### Directions
Pick out the lines below with "screenshots" and list them.

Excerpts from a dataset
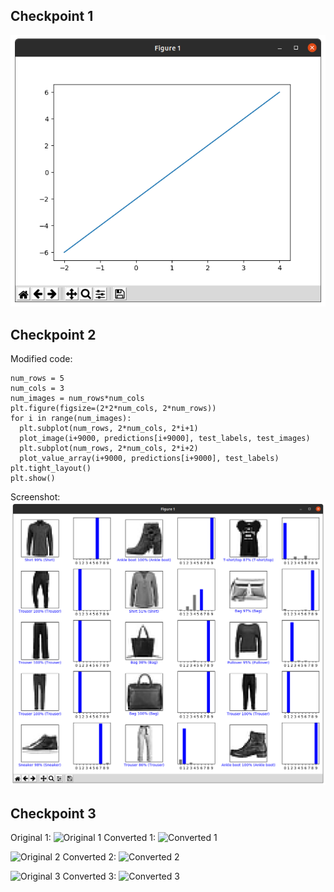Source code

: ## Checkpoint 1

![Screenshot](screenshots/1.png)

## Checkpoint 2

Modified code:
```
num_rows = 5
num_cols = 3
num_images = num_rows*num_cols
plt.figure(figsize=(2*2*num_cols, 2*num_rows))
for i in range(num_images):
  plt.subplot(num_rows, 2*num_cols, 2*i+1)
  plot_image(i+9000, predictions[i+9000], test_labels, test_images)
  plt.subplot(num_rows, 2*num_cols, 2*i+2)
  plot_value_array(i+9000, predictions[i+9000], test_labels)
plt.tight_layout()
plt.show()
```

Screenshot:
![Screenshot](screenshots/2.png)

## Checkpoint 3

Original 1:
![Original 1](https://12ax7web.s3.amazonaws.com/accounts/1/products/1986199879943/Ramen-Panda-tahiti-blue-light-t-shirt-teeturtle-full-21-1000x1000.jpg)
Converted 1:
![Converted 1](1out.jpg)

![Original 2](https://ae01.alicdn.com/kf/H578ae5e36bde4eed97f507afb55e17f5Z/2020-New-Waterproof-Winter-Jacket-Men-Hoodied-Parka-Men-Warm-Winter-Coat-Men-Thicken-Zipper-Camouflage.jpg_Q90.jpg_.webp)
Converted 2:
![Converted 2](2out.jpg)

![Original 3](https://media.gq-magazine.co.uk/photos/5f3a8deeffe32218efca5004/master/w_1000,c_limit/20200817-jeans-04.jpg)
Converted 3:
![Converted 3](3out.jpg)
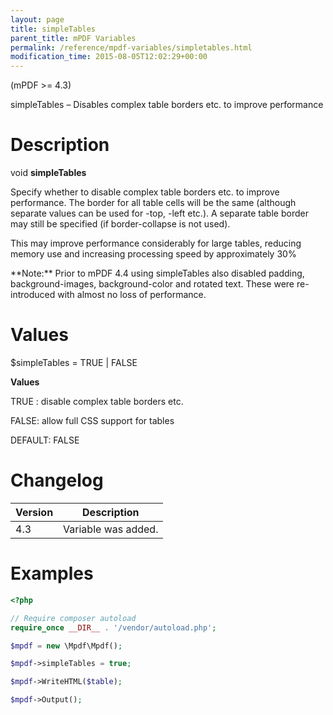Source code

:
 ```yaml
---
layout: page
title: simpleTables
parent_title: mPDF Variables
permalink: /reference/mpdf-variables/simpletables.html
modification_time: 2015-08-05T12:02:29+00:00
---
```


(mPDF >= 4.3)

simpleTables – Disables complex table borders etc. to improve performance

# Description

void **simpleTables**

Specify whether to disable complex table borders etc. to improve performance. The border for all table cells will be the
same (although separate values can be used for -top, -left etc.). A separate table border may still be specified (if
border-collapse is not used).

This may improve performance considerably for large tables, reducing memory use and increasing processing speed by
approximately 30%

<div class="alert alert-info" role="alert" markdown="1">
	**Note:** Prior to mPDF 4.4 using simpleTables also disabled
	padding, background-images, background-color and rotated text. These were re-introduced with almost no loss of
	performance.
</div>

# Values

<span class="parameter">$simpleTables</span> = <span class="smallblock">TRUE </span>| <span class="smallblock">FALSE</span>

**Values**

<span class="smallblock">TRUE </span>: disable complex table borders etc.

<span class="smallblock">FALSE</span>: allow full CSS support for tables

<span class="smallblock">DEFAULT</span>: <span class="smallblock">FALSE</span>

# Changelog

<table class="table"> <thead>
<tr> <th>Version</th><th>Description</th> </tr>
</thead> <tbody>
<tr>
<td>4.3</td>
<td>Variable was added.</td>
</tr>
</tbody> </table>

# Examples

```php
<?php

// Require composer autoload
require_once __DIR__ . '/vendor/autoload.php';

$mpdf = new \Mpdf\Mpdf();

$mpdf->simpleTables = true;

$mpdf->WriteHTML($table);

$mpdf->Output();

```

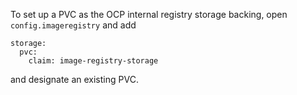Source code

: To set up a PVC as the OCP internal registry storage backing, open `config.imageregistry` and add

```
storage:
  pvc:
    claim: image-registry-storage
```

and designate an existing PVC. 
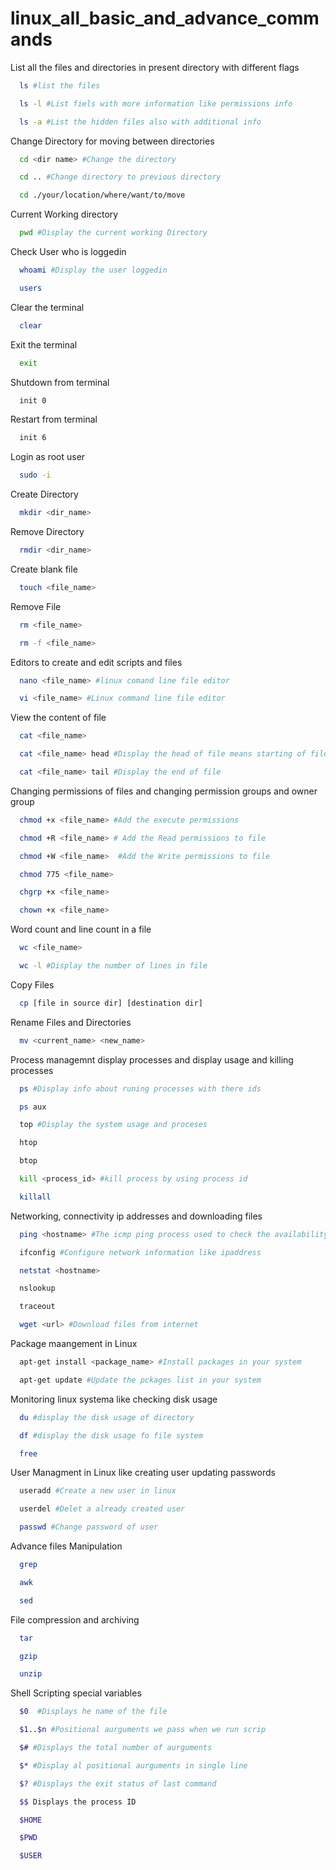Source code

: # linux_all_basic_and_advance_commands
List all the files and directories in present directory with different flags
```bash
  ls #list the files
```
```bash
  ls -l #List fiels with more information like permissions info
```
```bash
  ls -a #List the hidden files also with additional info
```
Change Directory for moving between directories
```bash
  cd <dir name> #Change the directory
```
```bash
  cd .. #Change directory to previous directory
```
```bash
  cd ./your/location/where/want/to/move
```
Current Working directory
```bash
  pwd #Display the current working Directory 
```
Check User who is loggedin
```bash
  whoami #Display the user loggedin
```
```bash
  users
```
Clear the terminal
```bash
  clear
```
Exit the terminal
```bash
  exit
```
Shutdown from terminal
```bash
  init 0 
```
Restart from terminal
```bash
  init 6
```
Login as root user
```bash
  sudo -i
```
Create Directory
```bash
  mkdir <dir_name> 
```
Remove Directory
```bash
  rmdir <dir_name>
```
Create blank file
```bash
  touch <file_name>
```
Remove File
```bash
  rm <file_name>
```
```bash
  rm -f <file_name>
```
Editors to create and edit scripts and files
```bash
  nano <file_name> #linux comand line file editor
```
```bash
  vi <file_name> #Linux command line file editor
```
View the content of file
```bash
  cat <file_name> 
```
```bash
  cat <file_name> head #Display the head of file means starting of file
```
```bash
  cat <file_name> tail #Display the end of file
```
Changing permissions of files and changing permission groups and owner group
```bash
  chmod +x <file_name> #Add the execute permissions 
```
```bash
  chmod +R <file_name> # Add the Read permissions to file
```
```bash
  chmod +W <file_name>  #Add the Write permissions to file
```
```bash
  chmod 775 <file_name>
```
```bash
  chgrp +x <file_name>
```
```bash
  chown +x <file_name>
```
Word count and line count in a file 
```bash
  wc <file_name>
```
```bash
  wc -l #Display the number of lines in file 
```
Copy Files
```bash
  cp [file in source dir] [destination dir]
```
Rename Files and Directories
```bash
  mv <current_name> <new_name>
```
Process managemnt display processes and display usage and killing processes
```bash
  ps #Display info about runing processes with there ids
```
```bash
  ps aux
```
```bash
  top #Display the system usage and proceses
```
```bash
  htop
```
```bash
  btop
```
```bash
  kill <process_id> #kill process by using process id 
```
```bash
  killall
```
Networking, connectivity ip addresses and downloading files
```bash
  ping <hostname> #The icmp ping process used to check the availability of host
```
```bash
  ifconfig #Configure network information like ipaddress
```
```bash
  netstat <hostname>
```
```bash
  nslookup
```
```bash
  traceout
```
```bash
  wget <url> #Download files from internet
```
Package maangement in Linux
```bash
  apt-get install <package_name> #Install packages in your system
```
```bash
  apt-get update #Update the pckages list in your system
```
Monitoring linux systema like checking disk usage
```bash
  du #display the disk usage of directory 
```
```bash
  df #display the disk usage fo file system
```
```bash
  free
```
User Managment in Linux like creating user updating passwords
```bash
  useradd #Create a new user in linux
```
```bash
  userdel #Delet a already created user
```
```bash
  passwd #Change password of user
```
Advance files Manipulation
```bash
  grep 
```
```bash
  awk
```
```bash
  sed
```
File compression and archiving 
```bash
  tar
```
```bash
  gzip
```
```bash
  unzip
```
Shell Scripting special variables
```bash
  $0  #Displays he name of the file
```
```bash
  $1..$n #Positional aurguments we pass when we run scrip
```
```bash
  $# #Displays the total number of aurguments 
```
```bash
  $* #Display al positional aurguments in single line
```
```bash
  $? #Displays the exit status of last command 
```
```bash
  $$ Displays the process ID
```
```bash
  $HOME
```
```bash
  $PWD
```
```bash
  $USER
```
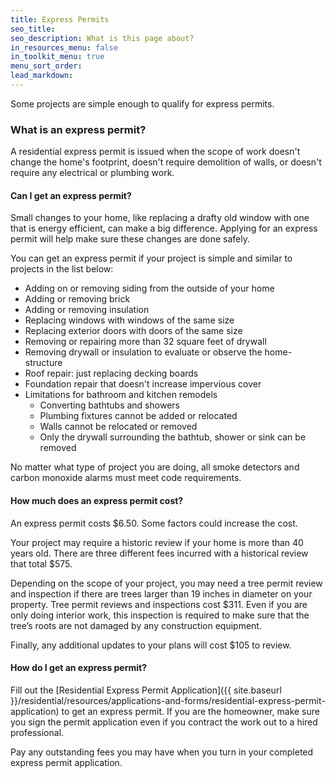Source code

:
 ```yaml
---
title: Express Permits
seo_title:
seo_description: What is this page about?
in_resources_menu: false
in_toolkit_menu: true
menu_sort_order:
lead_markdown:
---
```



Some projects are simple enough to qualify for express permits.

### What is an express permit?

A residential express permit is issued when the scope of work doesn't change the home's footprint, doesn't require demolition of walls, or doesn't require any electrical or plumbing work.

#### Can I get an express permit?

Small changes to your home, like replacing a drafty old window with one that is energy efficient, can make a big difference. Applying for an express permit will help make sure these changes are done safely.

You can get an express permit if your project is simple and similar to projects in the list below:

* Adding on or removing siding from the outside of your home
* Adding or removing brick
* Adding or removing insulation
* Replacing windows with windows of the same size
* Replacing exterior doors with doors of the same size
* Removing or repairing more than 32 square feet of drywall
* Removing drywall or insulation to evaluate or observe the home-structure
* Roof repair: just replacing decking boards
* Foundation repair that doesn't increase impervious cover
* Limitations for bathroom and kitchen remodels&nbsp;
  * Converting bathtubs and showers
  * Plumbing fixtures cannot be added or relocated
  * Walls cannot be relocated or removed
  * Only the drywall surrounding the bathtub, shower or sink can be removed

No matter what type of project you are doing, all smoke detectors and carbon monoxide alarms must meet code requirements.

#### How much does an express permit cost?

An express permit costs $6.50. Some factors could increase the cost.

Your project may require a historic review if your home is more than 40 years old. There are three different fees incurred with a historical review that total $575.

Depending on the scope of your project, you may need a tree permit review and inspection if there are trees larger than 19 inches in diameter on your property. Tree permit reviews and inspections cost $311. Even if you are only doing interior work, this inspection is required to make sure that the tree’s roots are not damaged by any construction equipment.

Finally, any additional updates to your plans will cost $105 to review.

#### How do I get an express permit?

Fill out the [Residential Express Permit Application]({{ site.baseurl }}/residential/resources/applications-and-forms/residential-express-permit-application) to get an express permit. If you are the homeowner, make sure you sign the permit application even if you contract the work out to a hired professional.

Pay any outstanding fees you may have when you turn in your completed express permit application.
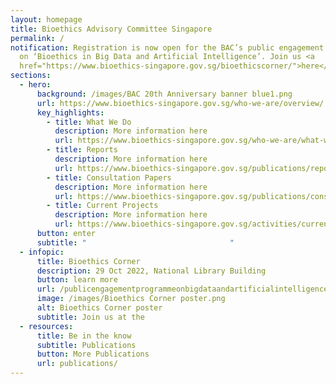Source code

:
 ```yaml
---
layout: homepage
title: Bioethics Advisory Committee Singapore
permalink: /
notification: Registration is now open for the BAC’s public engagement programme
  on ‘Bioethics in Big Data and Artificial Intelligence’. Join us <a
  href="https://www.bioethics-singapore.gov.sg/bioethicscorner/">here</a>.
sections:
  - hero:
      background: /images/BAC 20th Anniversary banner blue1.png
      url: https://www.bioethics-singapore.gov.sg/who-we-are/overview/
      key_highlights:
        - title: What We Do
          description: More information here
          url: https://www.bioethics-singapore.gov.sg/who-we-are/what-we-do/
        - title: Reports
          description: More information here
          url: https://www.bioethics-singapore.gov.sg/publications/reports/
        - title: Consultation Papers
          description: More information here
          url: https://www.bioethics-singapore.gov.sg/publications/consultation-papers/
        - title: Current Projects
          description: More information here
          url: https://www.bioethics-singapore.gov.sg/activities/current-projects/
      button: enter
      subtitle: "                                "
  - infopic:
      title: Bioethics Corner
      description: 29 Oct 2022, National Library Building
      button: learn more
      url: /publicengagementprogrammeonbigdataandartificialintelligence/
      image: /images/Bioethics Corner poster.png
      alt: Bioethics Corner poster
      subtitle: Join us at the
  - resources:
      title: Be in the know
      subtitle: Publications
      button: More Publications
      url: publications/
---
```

### Answer to this task
![Screenshot](screenshots/1.png)
![Screenshot](screenshots/2.png)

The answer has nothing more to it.